Although the data below holds other lines too, output only those from the line with "uses the Metropolis" up to and including the line with "## The data", exactly as they appear.

(Extracted data entries)
=== Section Start ===

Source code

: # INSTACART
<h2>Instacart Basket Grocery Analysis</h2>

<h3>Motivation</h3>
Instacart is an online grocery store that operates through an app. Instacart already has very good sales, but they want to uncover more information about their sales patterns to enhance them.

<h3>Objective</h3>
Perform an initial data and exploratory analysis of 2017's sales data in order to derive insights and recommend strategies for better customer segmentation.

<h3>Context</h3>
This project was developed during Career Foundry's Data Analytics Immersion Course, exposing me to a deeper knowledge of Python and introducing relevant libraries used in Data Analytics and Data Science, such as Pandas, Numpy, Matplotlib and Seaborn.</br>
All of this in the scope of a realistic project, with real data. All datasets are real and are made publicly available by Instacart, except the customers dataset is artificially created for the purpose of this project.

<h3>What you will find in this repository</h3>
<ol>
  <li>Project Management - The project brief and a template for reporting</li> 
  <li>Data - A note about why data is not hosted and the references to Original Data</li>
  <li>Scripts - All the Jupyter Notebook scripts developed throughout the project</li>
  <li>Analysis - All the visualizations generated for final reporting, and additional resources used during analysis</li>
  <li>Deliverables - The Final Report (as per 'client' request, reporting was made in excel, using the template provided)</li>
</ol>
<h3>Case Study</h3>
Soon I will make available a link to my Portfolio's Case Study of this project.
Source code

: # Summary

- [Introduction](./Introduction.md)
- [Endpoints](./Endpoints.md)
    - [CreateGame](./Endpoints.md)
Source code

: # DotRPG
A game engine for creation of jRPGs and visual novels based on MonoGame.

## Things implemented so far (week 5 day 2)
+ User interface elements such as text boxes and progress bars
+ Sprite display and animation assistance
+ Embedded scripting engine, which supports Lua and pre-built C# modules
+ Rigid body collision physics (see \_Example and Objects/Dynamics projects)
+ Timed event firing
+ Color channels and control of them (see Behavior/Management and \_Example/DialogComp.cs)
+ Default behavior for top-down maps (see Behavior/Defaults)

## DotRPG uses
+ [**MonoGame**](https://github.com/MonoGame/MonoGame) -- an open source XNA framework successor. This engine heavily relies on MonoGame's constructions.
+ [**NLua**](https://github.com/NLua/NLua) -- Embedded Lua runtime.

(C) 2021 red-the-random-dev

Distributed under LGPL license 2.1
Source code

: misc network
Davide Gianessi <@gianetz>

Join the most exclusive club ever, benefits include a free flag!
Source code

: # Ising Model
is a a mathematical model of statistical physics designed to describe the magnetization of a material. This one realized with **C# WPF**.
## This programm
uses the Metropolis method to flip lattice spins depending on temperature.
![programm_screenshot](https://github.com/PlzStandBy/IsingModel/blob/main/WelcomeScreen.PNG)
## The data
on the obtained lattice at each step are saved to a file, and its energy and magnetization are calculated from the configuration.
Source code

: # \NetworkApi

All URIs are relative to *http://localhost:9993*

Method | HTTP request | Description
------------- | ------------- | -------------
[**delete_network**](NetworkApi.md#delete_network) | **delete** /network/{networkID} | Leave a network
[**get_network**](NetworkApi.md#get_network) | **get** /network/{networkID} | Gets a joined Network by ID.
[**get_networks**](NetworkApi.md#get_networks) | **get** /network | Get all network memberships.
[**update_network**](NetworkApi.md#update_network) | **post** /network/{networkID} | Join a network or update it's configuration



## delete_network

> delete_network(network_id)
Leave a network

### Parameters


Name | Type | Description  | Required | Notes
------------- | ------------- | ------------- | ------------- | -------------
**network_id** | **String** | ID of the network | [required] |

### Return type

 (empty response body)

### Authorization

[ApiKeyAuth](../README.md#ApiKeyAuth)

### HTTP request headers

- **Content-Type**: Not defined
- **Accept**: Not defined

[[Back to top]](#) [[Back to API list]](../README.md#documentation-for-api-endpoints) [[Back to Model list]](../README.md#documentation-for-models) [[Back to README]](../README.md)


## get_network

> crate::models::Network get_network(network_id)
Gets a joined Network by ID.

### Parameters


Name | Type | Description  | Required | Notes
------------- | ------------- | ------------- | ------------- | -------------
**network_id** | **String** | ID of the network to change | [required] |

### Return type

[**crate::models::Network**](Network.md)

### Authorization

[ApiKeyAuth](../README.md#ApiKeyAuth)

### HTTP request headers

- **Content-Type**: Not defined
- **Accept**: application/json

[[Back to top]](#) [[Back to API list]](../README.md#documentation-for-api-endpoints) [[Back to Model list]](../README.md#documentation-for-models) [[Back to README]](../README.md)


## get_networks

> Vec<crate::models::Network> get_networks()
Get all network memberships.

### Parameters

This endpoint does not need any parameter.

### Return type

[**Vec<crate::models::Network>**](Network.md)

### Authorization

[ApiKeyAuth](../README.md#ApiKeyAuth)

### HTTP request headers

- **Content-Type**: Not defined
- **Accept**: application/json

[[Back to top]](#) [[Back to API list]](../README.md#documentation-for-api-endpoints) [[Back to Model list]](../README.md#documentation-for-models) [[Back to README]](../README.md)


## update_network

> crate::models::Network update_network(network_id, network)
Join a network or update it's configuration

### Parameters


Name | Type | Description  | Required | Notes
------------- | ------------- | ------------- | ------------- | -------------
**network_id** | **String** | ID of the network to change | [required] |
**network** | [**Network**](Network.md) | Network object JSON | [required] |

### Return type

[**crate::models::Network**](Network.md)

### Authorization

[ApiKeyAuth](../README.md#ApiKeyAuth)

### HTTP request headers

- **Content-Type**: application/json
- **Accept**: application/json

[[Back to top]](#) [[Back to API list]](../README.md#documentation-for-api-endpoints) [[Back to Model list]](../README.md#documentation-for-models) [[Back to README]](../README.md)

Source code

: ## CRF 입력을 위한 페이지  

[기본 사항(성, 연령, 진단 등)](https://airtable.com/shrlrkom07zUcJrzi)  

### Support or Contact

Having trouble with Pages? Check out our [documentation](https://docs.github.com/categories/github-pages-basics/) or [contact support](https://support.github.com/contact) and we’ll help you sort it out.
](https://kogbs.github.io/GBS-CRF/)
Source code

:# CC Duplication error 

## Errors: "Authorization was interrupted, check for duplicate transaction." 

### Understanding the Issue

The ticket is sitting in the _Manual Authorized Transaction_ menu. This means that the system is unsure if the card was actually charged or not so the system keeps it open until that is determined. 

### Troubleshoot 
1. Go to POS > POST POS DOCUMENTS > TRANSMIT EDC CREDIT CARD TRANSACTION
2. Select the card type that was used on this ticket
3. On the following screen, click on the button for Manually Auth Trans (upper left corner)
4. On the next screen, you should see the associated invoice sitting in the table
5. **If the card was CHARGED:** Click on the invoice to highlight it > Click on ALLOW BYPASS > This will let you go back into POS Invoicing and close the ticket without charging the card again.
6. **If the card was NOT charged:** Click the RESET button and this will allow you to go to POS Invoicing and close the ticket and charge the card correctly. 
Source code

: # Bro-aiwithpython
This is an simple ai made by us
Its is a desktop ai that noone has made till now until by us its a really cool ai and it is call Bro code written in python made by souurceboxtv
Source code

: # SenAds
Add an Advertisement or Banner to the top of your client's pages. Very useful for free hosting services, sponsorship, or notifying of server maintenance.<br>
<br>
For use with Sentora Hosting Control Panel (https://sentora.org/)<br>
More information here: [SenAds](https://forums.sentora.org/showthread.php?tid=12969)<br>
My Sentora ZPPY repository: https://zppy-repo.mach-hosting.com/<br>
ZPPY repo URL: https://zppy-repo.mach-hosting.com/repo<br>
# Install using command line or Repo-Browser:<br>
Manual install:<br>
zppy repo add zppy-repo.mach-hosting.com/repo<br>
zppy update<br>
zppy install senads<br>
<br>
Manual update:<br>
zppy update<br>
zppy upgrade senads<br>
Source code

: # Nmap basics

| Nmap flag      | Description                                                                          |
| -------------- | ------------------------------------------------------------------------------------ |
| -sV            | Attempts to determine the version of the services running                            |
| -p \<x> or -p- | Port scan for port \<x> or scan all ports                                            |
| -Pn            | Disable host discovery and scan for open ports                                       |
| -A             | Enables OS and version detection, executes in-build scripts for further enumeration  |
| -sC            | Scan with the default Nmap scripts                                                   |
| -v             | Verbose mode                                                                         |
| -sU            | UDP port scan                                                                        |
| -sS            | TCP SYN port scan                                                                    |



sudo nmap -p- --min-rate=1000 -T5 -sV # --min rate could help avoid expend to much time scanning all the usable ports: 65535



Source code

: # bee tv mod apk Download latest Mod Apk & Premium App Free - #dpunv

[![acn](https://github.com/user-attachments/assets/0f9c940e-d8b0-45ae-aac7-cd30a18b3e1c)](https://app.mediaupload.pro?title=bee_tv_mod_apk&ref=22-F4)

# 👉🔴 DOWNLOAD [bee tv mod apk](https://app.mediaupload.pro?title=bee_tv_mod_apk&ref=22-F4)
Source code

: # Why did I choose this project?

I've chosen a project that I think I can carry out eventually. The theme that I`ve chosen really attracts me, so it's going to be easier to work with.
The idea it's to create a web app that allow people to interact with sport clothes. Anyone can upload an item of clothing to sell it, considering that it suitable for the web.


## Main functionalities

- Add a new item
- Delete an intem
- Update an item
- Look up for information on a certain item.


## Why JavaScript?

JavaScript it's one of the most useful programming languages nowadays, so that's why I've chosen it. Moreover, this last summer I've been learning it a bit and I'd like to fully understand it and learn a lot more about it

=== Section End ===

*COMPLETED EXERCISE*
uses the Metropolis method to flip lattice spins depending on temperature.
![programm_screenshot](https://github.com/PlzStandBy/IsingModel/blob/main/WelcomeScreen.PNG)
## The data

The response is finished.